§ Exercise requirements
In the entries below, find each line bearing the string "parameters" and copy it.

===== Material shown

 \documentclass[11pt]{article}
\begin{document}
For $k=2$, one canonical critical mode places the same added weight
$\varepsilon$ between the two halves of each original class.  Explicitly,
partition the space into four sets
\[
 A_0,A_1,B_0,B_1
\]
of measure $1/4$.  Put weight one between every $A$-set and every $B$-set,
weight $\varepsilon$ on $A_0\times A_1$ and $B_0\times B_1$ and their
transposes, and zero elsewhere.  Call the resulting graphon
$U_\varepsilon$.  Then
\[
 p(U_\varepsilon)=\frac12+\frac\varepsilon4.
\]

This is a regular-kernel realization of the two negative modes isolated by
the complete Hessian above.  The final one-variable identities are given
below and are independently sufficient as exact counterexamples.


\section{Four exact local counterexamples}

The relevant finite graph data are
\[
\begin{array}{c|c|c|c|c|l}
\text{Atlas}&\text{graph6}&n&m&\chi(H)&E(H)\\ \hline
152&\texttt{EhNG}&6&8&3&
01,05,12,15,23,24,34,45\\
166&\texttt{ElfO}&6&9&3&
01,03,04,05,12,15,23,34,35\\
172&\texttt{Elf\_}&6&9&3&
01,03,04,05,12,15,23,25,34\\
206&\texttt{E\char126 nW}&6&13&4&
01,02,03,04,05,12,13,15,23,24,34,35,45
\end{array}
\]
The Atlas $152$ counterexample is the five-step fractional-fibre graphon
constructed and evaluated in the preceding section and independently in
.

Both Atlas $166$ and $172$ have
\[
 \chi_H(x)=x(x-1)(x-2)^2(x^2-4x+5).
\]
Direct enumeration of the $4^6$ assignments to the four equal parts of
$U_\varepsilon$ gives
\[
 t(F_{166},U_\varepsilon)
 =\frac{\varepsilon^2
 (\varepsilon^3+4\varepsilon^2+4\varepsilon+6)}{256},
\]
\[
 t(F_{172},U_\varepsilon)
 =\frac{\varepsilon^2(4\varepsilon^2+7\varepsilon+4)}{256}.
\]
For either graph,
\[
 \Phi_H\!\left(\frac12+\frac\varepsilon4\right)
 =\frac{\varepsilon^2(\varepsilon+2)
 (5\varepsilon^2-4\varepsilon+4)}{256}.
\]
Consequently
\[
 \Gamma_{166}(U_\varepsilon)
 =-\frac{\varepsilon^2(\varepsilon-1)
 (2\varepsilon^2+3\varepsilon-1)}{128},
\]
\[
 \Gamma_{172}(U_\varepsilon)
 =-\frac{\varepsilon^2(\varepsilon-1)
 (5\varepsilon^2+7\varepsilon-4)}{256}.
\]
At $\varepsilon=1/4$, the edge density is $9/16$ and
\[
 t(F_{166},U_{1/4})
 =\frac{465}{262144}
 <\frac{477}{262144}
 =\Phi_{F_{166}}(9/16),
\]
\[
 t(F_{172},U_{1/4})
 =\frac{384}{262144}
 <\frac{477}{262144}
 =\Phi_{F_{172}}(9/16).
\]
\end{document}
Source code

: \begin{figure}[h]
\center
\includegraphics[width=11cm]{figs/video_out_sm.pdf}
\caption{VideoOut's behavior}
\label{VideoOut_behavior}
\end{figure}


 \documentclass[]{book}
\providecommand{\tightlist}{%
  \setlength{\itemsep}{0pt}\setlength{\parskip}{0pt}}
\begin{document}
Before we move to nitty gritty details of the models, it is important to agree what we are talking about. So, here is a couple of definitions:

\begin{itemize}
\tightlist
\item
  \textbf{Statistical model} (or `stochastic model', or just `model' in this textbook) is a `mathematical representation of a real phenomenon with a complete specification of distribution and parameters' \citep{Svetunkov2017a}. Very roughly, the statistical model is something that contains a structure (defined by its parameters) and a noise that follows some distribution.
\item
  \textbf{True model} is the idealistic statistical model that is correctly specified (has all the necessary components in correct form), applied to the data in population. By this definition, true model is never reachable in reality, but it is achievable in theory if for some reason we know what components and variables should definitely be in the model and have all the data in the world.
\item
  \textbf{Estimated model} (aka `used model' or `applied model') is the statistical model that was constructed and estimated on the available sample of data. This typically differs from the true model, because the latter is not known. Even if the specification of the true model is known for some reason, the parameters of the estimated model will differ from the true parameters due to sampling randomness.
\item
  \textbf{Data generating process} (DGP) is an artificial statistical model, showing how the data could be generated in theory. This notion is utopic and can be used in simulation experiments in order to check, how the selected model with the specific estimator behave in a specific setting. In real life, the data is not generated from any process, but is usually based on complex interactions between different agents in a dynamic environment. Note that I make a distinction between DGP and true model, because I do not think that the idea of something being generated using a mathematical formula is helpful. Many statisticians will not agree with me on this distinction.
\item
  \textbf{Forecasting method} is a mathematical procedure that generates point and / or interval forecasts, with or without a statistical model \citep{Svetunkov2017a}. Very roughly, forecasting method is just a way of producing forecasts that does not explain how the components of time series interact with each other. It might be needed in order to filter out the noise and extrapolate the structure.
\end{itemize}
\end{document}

==========

§ Solution to the problem
  \textbf{Statistical model} (or `stochastic model', or just `model' in this textbook) is a `mathematical representation of a real phenomenon with a complete specification of distribution and parameters' \citep{Svetunkov2017a}. Very roughly, the statistical model is something that contains a structure (defined by its parameters) and a noise that follows some distribution.
  \textbf{Estimated model} (aka `used model' or `applied model') is the statistical model that was constructed and estimated on the available sample of data. This typically differs from the true model, because the latter is not known. Even if the specification of the true model is known for some reason, the parameters of the estimated model will differ from the true parameters due to sampling randomness.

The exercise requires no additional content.